• **EXERCISE GOAL**
Your reply should be made up of every line in the records below that holds the string "time".

• **SUPPLIED ENTRIES**
▬▬▬

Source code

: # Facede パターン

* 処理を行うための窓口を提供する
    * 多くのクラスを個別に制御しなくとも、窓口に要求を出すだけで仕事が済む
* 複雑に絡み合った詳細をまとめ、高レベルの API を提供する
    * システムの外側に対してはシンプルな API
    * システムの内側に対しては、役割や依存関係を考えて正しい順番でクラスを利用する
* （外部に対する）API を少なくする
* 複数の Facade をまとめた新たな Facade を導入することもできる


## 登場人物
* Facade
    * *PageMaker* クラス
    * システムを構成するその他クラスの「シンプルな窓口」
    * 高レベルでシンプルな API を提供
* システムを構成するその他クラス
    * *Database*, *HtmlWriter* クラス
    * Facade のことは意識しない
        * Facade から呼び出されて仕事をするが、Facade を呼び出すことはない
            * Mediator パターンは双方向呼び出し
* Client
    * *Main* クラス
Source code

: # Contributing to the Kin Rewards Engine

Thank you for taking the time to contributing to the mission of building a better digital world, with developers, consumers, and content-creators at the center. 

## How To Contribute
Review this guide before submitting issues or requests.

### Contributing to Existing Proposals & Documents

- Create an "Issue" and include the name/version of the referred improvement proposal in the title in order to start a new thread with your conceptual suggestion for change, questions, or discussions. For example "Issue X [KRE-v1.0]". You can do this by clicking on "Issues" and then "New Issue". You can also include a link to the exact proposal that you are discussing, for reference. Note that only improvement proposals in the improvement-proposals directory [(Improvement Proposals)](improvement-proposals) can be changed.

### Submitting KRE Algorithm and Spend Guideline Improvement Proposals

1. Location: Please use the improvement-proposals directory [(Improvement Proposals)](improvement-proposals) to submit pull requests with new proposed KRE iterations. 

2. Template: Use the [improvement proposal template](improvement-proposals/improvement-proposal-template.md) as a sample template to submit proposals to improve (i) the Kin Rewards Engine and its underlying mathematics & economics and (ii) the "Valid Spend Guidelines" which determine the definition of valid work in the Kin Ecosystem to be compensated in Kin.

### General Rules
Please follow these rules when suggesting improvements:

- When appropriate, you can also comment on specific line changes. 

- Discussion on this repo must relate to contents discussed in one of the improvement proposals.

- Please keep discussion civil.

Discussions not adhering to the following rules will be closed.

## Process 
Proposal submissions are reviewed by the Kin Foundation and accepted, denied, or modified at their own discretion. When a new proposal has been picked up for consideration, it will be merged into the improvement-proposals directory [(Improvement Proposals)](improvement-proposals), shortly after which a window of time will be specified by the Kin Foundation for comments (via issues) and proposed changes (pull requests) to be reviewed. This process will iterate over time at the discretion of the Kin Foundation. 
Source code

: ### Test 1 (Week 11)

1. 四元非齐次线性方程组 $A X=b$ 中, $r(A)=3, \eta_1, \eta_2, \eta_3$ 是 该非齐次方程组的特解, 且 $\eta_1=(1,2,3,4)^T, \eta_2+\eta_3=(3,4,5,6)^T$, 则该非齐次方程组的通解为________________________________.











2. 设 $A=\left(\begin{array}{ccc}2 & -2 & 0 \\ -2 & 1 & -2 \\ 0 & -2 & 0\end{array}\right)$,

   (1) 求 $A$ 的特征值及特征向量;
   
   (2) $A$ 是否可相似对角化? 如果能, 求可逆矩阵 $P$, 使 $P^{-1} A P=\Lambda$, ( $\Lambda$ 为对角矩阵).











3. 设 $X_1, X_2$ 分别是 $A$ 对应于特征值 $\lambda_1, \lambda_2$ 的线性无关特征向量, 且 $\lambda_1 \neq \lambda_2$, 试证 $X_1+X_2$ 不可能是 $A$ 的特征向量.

▬▬▬

• **SOLVED PROBLEM**
Thank you for taking the time to contributing to the mission of building a better digital world, with developers, consumers, and content-creators at the center. 
Proposal submissions are reviewed by the Kin Foundation and accepted, denied, or modified at their own discretion. When a new proposal has been picked up for consideration, it will be merged into the improvement-proposals directory [(Improvement Proposals)](improvement-proposals), shortly after which a window of time will be specified by the Kin Foundation for comments (via issues) and proposed changes (pull requests) to be reviewed. This process will iterate over time at the discretion of the Kin Foundation. 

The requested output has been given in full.